Music tends to take center stage in this season of the year more than any other, and rightfully so. Some messages are simply best conveyed in song. Spoken words are hardly sufficient in conveying the good news of Christmas. Perhaps that’s why on the night of Jesus’ birth when the Word became flesh, the message was conveyed in angelic song.
I’ve noticed how even the prevailing culture has recognized this truth. The holiday channels have been up on Internet radio channels for weeks and I even noticed that the background music playing over shopping center loudspeakers has had a yuletide ring.
In one church I served where Advent was a recent innovation, I had a church member complain about the “depressing Advent music,” as she phrased it. Though I did my best to explain the purpose of the melancholy tunes (Advent is a “Little Lent,” after all), I didn’t get very far, and finally realized that once the calendar page turns to December most people are ready for carols and a little Christmas cheer.

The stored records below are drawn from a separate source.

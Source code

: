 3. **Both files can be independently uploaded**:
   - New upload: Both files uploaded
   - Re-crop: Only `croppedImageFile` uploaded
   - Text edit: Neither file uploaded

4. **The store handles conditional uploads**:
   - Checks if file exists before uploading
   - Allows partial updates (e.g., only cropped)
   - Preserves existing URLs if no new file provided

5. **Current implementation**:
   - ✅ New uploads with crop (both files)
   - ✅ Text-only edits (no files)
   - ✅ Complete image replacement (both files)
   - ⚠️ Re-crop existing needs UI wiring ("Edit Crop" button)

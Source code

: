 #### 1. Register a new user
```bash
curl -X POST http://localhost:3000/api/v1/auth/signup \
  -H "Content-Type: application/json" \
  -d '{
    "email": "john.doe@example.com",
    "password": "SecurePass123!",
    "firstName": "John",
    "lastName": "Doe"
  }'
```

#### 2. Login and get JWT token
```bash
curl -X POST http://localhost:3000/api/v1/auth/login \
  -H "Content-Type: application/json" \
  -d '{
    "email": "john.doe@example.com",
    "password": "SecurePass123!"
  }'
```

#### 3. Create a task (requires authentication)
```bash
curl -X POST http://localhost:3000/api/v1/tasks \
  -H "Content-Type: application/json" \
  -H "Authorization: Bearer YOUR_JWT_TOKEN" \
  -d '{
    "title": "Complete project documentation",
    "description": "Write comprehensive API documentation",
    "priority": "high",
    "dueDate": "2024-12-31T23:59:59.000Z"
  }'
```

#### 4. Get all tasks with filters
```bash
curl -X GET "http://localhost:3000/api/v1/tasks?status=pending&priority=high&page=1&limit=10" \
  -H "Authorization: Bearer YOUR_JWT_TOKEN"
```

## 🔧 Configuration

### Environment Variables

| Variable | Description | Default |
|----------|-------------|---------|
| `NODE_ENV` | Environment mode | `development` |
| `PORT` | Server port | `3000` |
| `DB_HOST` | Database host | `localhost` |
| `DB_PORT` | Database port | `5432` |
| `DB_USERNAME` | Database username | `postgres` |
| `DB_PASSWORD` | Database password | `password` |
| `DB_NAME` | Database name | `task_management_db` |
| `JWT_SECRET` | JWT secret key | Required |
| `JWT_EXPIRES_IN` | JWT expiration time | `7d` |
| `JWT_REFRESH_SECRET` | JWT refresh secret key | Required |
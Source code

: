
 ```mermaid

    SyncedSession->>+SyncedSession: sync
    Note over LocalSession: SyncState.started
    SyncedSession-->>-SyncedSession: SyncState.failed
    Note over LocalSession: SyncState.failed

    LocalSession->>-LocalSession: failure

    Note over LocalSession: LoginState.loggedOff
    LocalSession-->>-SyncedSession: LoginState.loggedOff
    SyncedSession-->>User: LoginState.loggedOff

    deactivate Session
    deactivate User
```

If that’s your heart, then this Sunday is just the gift you’ve been waiting for. In the 9 a.m. service, our Sanctuary Choir will present their Christmas musical, “My Lord Has Come.” The music will focus our attention on the real message of the season, which is God’s drawing near to us through the Bethlehem Baby. Then that evening, our children will present their Christmas Musical in Heritage Hall, at 5 p.m. As beautiful as the Sanctuary Choir's performance will be, the children’s renditions will also touch our hearts in equal ways. Best of all, both experiences will have places in the program where we also get to lift our voices in joyful song.
I’m reminded of something Isadora Duncan, the famous dancer of the last century, is said to have answered in response to a request to explain one of her performances. “If I could tell you what it meant, there would be no point in dancing it.” If I could paraphrase Duncan, I would say that if one could adequately explain the significance of Christmas with words alone, there would be no point in singing it. But of course, we get why song is necessary. Some things, like Christmas, must never be allowed to go unsung.
So, join us for both opportunities this Sunday. You’ll be certain to leave with both a song on your lips and a song in your hearts, and be more ready for Christmas in the process.
"'Sing and rejoice, O Daughter of Zion, for behold, I come and I will dwell in your midst,’ declares the LORD” (Zechariah 2:10).